My kids love animals, and so do we.
I’d love to live on a hobby farm with a miniature donkey and some fainting goats. I’d love to have cats and fish and a guinea pig in the house … alas, we barely have room for animal books let alone actual animals with four kids in a two-bedroom townhouse!
While we await a time when we can afford more space and some actual animal companions, we must content ourselves with our neighbours’ dogs and lots of books about all of earth’s creatures. Here are four animal-themed titles from DK Books that my oldest children, ages 3 and 6, are wild about!
This book is an absolutely stunning tome for children from about age 3 and up. We offered it as a gift to a special friend on her third birthday!
The illustrations are breathtakingly beautiful, and the golden edges on the pages and ribbon bookmark make it feel extra special. This is the kind of book a child can get lost in for hours.
I love that this book is adaptable to both of my kids: the more subtle details can be discovered by my 6-year-old while his 3-year-old sister can work on the more obvious “hidden” creatures.
The fold-out pages are beautiful and engrossing, but we have to keep them away from the babies! Naturally, the wolf-pack page is our favourite.
There’s nothing my son likes to know more about a given animal than exactly how deadly it is. Who’d win in a fight between a great white shark and a grizzly bear? We will likely never know. Although I guess it depends if the fight is on land or water?
The page about the rainbow mantis shrimp is a particular favourite, as is the episode of Octonauts featuring this fascinating creature. (Grown ups should check out the Radiolab episode about this sea-dweller or read The Oatmeal to find out why the mantis shrimp is their new favourite animal.)

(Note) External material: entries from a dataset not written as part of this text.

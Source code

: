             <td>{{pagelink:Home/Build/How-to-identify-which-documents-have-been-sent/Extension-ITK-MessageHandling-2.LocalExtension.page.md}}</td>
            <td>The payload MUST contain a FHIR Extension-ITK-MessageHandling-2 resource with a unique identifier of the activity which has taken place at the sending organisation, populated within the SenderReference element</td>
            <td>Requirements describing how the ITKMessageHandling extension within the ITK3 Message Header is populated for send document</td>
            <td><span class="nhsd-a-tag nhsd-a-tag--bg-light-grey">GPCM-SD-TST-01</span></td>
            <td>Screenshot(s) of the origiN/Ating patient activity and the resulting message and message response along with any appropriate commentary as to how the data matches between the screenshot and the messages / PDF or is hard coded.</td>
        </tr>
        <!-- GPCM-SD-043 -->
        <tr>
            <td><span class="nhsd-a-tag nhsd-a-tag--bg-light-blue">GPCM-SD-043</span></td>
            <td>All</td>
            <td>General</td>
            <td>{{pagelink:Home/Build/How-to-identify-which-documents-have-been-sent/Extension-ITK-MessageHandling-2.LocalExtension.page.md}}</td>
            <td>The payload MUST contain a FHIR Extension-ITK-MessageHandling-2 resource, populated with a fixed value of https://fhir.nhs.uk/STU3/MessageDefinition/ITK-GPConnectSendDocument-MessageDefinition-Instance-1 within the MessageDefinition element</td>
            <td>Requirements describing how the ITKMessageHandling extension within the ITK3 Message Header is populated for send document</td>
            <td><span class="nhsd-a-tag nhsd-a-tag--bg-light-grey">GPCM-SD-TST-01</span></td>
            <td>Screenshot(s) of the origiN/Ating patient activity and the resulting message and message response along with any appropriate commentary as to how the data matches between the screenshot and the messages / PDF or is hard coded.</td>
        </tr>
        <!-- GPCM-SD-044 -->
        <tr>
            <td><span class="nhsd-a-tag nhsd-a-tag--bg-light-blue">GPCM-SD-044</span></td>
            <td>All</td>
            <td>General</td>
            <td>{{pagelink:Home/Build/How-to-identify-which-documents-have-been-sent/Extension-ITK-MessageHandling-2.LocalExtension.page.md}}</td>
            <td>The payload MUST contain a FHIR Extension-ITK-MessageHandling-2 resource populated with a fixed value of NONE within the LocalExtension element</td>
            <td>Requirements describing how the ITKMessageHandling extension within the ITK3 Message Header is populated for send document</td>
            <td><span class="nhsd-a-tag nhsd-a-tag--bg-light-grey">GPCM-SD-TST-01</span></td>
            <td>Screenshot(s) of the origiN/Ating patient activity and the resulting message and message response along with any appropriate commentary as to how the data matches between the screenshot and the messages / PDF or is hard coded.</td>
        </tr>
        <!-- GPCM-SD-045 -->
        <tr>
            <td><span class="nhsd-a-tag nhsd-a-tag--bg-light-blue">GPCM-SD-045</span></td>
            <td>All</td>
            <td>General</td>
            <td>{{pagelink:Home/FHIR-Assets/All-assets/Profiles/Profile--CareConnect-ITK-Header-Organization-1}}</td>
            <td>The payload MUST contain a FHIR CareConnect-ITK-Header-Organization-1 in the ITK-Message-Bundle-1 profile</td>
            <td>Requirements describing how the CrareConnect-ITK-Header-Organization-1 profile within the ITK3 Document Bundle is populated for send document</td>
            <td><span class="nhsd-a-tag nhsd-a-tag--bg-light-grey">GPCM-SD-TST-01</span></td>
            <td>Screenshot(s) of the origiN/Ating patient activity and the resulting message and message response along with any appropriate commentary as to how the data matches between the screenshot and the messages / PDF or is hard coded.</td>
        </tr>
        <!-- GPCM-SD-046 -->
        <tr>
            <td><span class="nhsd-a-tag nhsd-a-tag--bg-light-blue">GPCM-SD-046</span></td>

To this day I still forget that PENGUINS and POLAR BEARS never meet in real life. Children’s television and fiction—not to mention ice cream packaging—would have you believe that these polar opposites (literally) are BFFs 4Ever. I once got in an argument with my husband about whether there are tigers in Africa (there are not; I was right) … I mean, lions and tigers are always palling around in cartoons! To avoid such confusion as adults, kids need the Illustrated Animal Atlas!